Acara dibuka oleh VP Legal Counsel Corporate Matters Wahidin Nurludzia M. dan dimodetari oleh Legal Service Procurement Manager Atik Mulyantika. Diskusi menghadirkan pembicara Dr. Riyatno S.H., LL.M. (Kepala Pusat Bantuan Hukum Badan Koordinasi Penanaman Modal) dan Tri Tharyat S.H., LL.M. (Direktur Konsuler Kementerian Luar Negeri RI).
LPP merupakan program Legal Counsel & Compliance yang berkelanjutan dengan tema yang terkait dengan penanganan pekerjaan sehari-hari oleh para pekerja Pertamina. Output dari pelaksanaan LPP kali ini sebagaimana dipesankan oleh Chief Legal Counsel & Compliance Genades Panjaitan adalah untuk meningkatkan pemahaman para peserta LPP terkait persyaratan dokumen perizinan yang wajib diminta dan diperiksa dari mitra kerja Pertamina dan permasalahan-permasalahan yang dapat timbul dalam proses legalisasi dokumen perusahaan asing.

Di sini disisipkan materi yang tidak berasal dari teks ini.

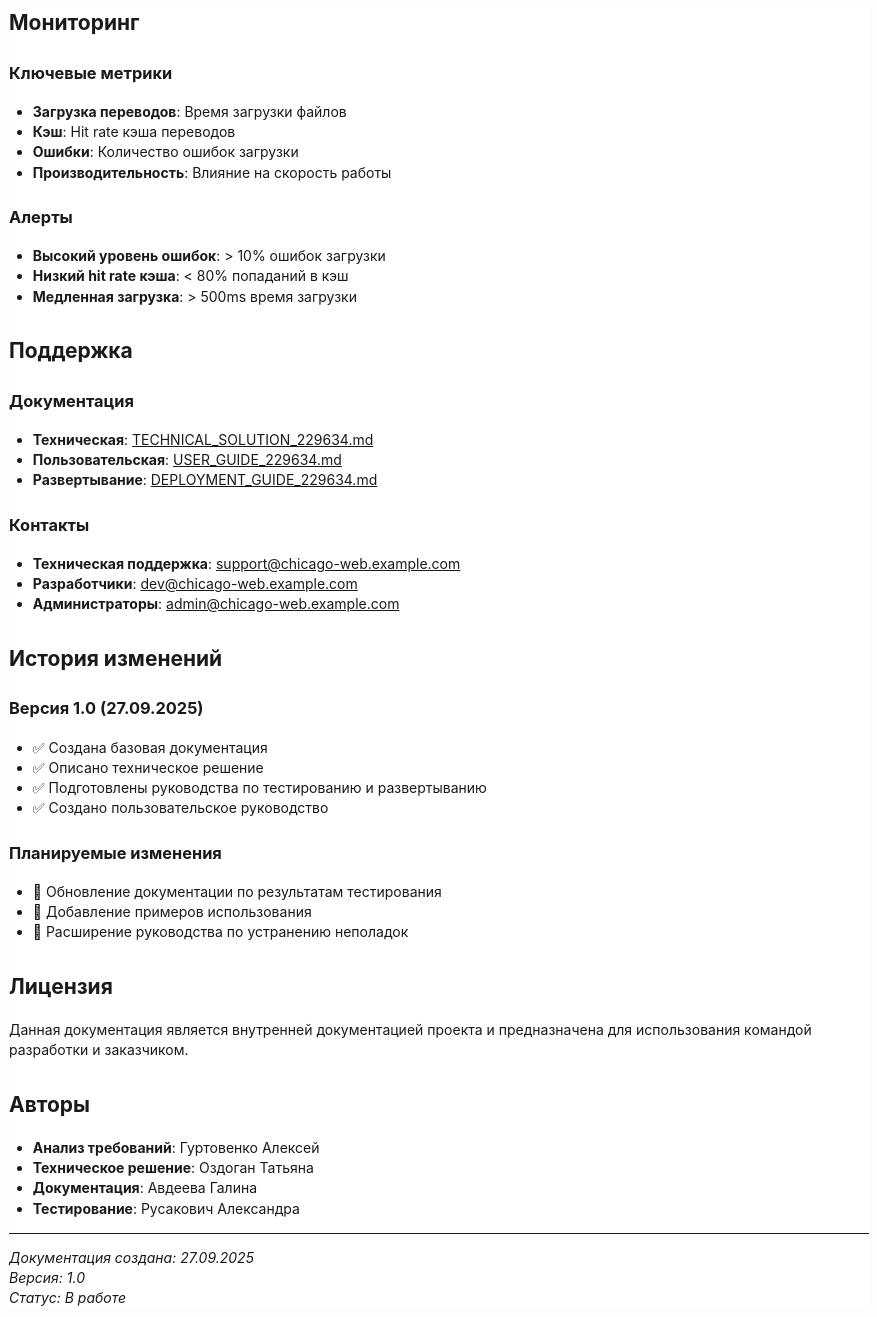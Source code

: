 ## Мониторинг

### Ключевые метрики
- **Загрузка переводов**: Время загрузки файлов
- **Кэш**: Hit rate кэша переводов
- **Ошибки**: Количество ошибок загрузки
- **Производительность**: Влияние на скорость работы

### Алерты
- **Высокий уровень ошибок**: > 10% ошибок загрузки
- **Низкий hit rate кэша**: < 80% попаданий в кэш
- **Медленная загрузка**: > 500ms время загрузки

## Поддержка

### Документация
- **Техническая**: [TECHNICAL_SOLUTION_229634.md](./TECHNICAL_SOLUTION_229634.md)
- **Пользовательская**: [USER_GUIDE_229634.md](./USER_GUIDE_229634.md)
- **Развертывание**: [DEPLOYMENT_GUIDE_229634.md](./DEPLOYMENT_GUIDE_229634.md)

### Контакты
- **Техническая поддержка**: support@chicago-web.example.com
- **Разработчики**: dev@chicago-web.example.com
- **Администраторы**: admin@chicago-web.example.com

## История изменений

### Версия 1.0 (27.09.2025)
- ✅ Создана базовая документация
- ✅ Описано техническое решение
- ✅ Подготовлены руководства по тестированию и развертыванию
- ✅ Создано пользовательское руководство

### Планируемые изменения
- 🔄 Обновление документации по результатам тестирования
- 🔄 Добавление примеров использования
- 🔄 Расширение руководства по устранению неполадок

## Лицензия

Данная документация является внутренней документацией проекта и предназначена для использования командой разработки и заказчиком.

## Авторы

- **Анализ требований**: Гуртовенко Алексей
- **Техническое решение**: Оздоган Татьяна
- **Документация**: Авдеева Галина
- **Тестирование**: Русакович Александра

---
*Документация создана: 27.09.2025*  
*Версия: 1.0*  
*Статус: В работе*
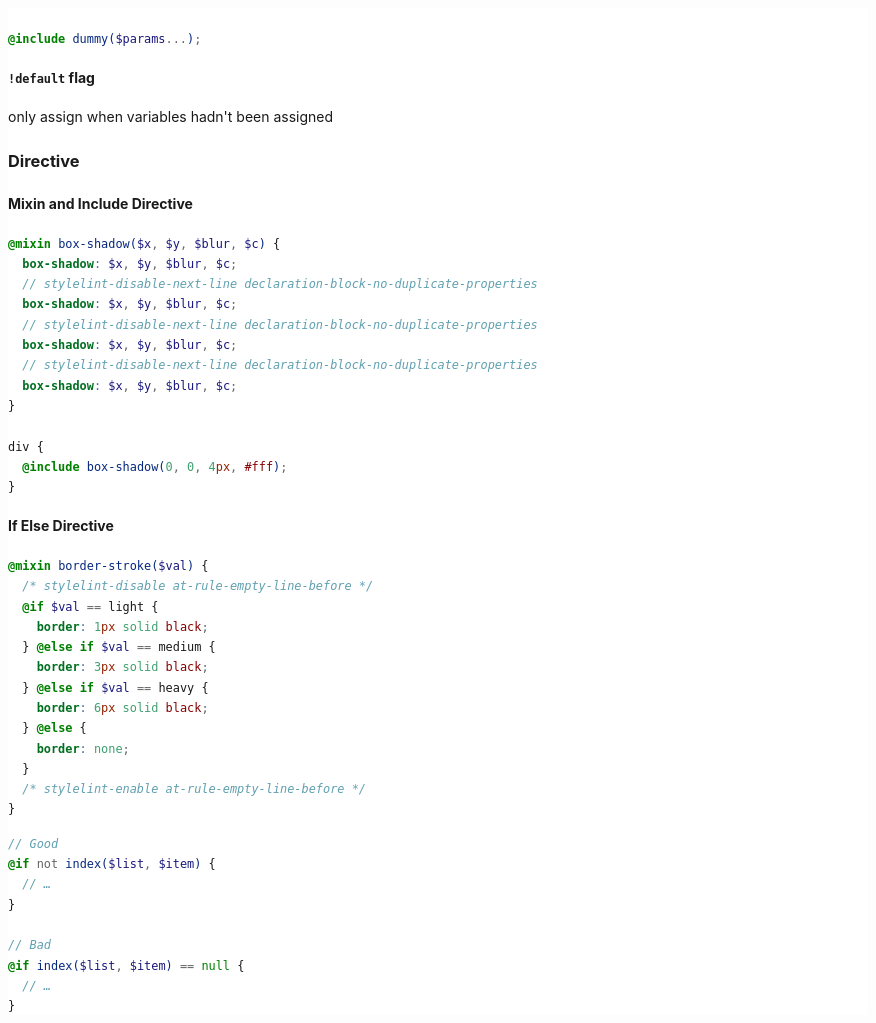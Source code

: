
 ```scss

@include dummy($params...);
```

#### `!default` flag

only assign when variables hadn't been assigned

### Directive

#### Mixin and Include Directive

```scss
@mixin box-shadow($x, $y, $blur, $c) {
  box-shadow: $x, $y, $blur, $c;
  // stylelint-disable-next-line declaration-block-no-duplicate-properties
  box-shadow: $x, $y, $blur, $c;
  // stylelint-disable-next-line declaration-block-no-duplicate-properties
  box-shadow: $x, $y, $blur, $c;
  // stylelint-disable-next-line declaration-block-no-duplicate-properties
  box-shadow: $x, $y, $blur, $c;
}

div {
  @include box-shadow(0, 0, 4px, #fff);
}
```

#### If Else Directive

```scss
@mixin border-stroke($val) {
  /* stylelint-disable at-rule-empty-line-before */
  @if $val == light {
    border: 1px solid black;
  } @else if $val == medium {
    border: 3px solid black;
  } @else if $val == heavy {
    border: 6px solid black;
  } @else {
    border: none;
  }
  /* stylelint-enable at-rule-empty-line-before */
}
```

```scss
// Good
@if not index($list, $item) {
  // …
}

// Bad
@if index($list, $item) == null {
  // …
}
```
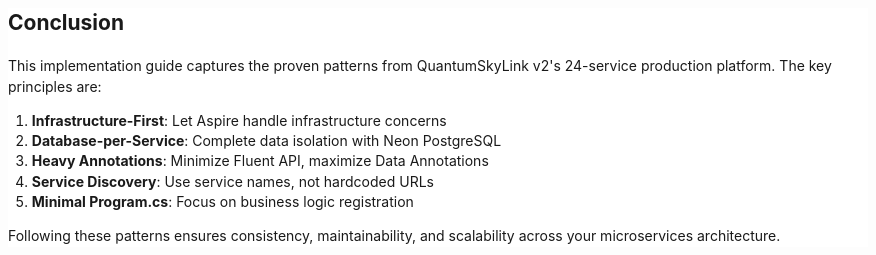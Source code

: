 ## Conclusion

This implementation guide captures the proven patterns from QuantumSkyLink v2's 24-service production platform. The key principles are:

1. **Infrastructure-First**: Let Aspire handle infrastructure concerns
2. **Database-per-Service**: Complete data isolation with Neon PostgreSQL
3. **Heavy Annotations**: Minimize Fluent API, maximize Data Annotations
4. **Service Discovery**: Use service names, not hardcoded URLs
5. **Minimal Program.cs**: Focus on business logic registration

Following these patterns ensures consistency, maintainability, and scalability across your microservices architecture.
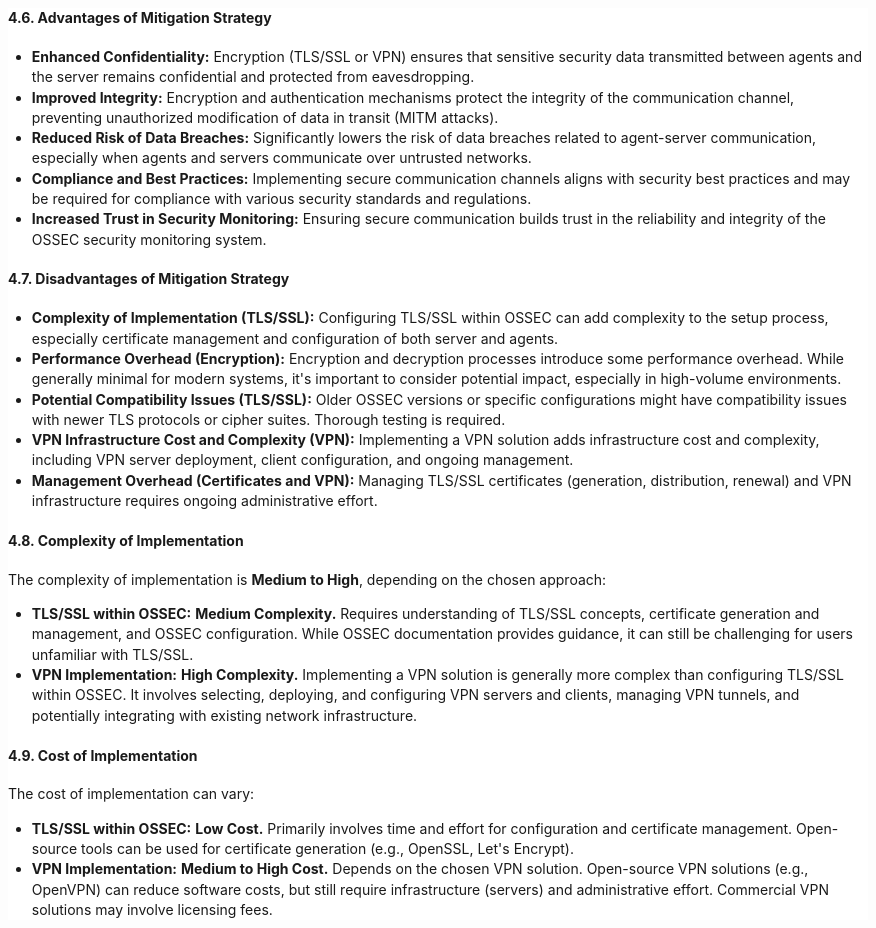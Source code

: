#### 4.6. Advantages of Mitigation Strategy

*   **Enhanced Confidentiality:** Encryption (TLS/SSL or VPN) ensures that sensitive security data transmitted between agents and the server remains confidential and protected from eavesdropping.
*   **Improved Integrity:** Encryption and authentication mechanisms protect the integrity of the communication channel, preventing unauthorized modification of data in transit (MITM attacks).
*   **Reduced Risk of Data Breaches:**  Significantly lowers the risk of data breaches related to agent-server communication, especially when agents and servers communicate over untrusted networks.
*   **Compliance and Best Practices:**  Implementing secure communication channels aligns with security best practices and may be required for compliance with various security standards and regulations.
*   **Increased Trust in Security Monitoring:**  Ensuring secure communication builds trust in the reliability and integrity of the OSSEC security monitoring system.

#### 4.7. Disadvantages of Mitigation Strategy

*   **Complexity of Implementation (TLS/SSL):** Configuring TLS/SSL within OSSEC can add complexity to the setup process, especially certificate management and configuration of both server and agents.
*   **Performance Overhead (Encryption):** Encryption and decryption processes introduce some performance overhead. While generally minimal for modern systems, it's important to consider potential impact, especially in high-volume environments.
*   **Potential Compatibility Issues (TLS/SSL):**  Older OSSEC versions or specific configurations might have compatibility issues with newer TLS protocols or cipher suites. Thorough testing is required.
*   **VPN Infrastructure Cost and Complexity (VPN):** Implementing a VPN solution adds infrastructure cost and complexity, including VPN server deployment, client configuration, and ongoing management.
*   **Management Overhead (Certificates and VPN):**  Managing TLS/SSL certificates (generation, distribution, renewal) and VPN infrastructure requires ongoing administrative effort.

#### 4.8. Complexity of Implementation

The complexity of implementation is **Medium to High**, depending on the chosen approach:

*   **TLS/SSL within OSSEC:**  **Medium Complexity.**  Requires understanding of TLS/SSL concepts, certificate generation and management, and OSSEC configuration.  While OSSEC documentation provides guidance, it can still be challenging for users unfamiliar with TLS/SSL.
*   **VPN Implementation:** **High Complexity.**  Implementing a VPN solution is generally more complex than configuring TLS/SSL within OSSEC. It involves selecting, deploying, and configuring VPN servers and clients, managing VPN tunnels, and potentially integrating with existing network infrastructure.

#### 4.9. Cost of Implementation

The cost of implementation can vary:

*   **TLS/SSL within OSSEC:** **Low Cost.**  Primarily involves time and effort for configuration and certificate management.  Open-source tools can be used for certificate generation (e.g., OpenSSL, Let's Encrypt).
*   **VPN Implementation:** **Medium to High Cost.**  Depends on the chosen VPN solution. Open-source VPN solutions (e.g., OpenVPN) can reduce software costs, but still require infrastructure (servers) and administrative effort. Commercial VPN solutions may involve licensing fees.
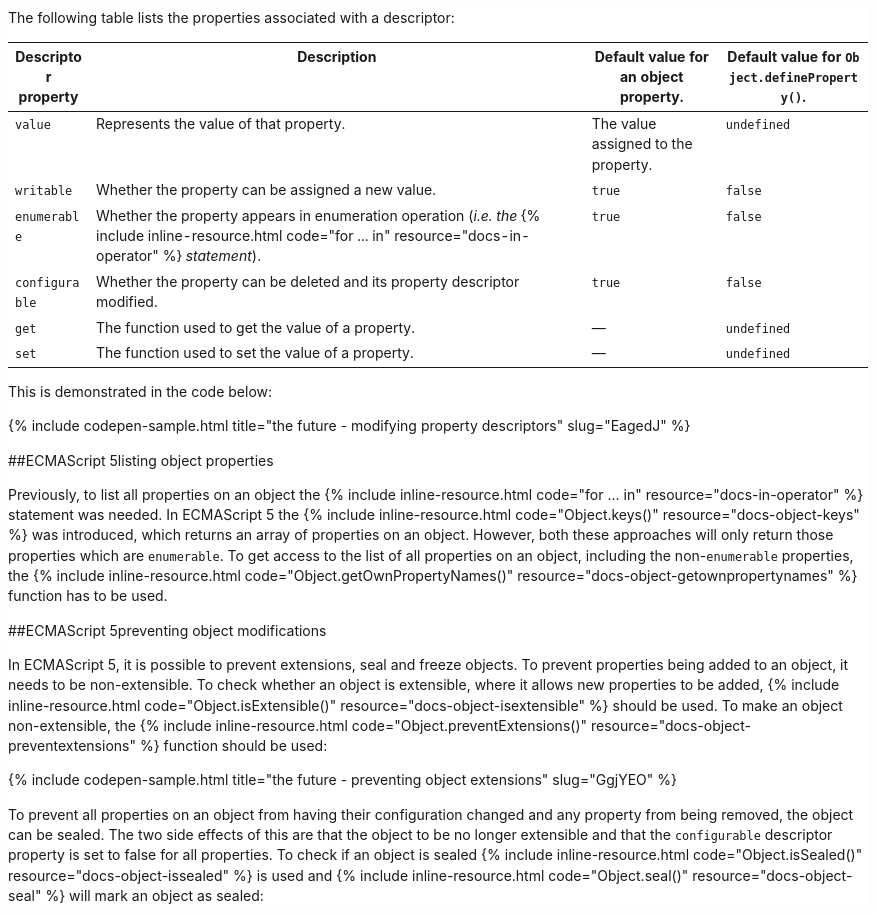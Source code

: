 The following table lists the properties associated with a descriptor:

<table><thead>
<tr><th>Descriptor property</th><th>Description </th><th>Default value for an object property.</th><th>Default value for <code>Object.defineProperty()</code>.</th></tr>
</thead>
<tbody>
<tr><td><code>value</code></td><td>Represents the value of that property.</td><td>The value assigned to the property.</td><td><code>undefined</code></td></tr>
<tr><td><code>writable</code></td><td>Whether the property can be assigned a new value.</td><td><code>true</code></td><td><code>false</code></td></tr>
<tr><td><code>enumerable</code></td><td>Whether the property appears in enumeration operation (<em>i.e. the</em> {% include inline-resource.html code="for ... in" resource="docs-in-operator" %} <em>statement</em>).</td><td><code>true</code></em></td><td><code>false</code></td></tr>
<tr><td><code>configurable</code></td><td>Whether the property can be deleted and its property descriptor modified.</td><td><code>true</code></td><td><code>false</code></td></tr>
<tr><td><code>get</code></td><td>The function used to get the value of a property.</td><td>&mdash;</td><td><code>undefined</code></td></tr>
<tr><td><code>set</code></td><td>The function used to set the value of a property.</td><td>&mdash;</td><td><code>undefined</code></td></tr>
</tbody></table>

This is demonstrated in the code below:

{% include codepen-sample.html title="the future - modifying property descriptors" slug="EagedJ" %}

##<span class="badge">ECMAScript 5</span>listing object properties

Previously, to list all properties on an object the {% include inline-resource.html code="for ... in" resource="docs-in-operator" %} statement was needed. In ECMAScript 5 the {% include inline-resource.html code="Object.keys()" resource="docs-object-keys" %} was introduced, which returns an array of properties on an object. However, both these approaches will only return those properties which are ``enumerable``.  To get access to the list of all properties on an object, including the non-``enumerable`` properties, the {% include inline-resource.html code="Object.getOwnPropertyNames()" resource="docs-object-getownpropertynames" %} function has to be used.


##<span class="badge">ECMAScript 5</span>preventing object modifications

In ECMAScript 5, it is possible to prevent extensions, seal and freeze objects. To prevent properties being added to an object, it needs to be non-extensible. To check whether an object is extensible, where it allows new properties to be added, {% include inline-resource.html code="Object.isExtensible()" resource="docs-object-isextensible" %} should be used. To make an object non-extensible, the {% include inline-resource.html code="Object.preventExtensions()" resource="docs-object-preventextensions" %} function should be used:

{% include codepen-sample.html title="the future - preventing object extensions" slug="GgjYEO" %}

To prevent all properties on an object from having their configuration changed and any property from being removed, the object can be sealed. The two side effects of this are that the object to be no longer extensible and that the ``configurable`` descriptor property is set to false for all properties. To check if an object is sealed {% include inline-resource.html code="Object.isSealed()" resource="docs-object-issealed" %} is used and {% include inline-resource.html code="Object.seal()" resource="docs-object-seal" %} will mark an object as sealed:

Pada sesi pertama Riyatno membahas mengenai pelayanan perizinan dan non perizinan pada PTSP Pusat di BKPM, termasuk pelayanan di bidang minyak dan gas bumi. Sebagai bahan diskusi tambahan adalah syarat-syarat pokok dalam pengadaan barang dan jasa yang melibatkan perusahaan Penanaman Modal Asing (perusahaan PMA).
“Apa itu BKPM? BKPM adalah lembaga pemerintah non kementerian yang bertugas melaksanakan koordinasi kebijakan dan pelayanan di bidang penanaman modal. Jadi, salah satu tugas utamanya adalah memberikan pelayanan perizinan,” ujar Riyatno.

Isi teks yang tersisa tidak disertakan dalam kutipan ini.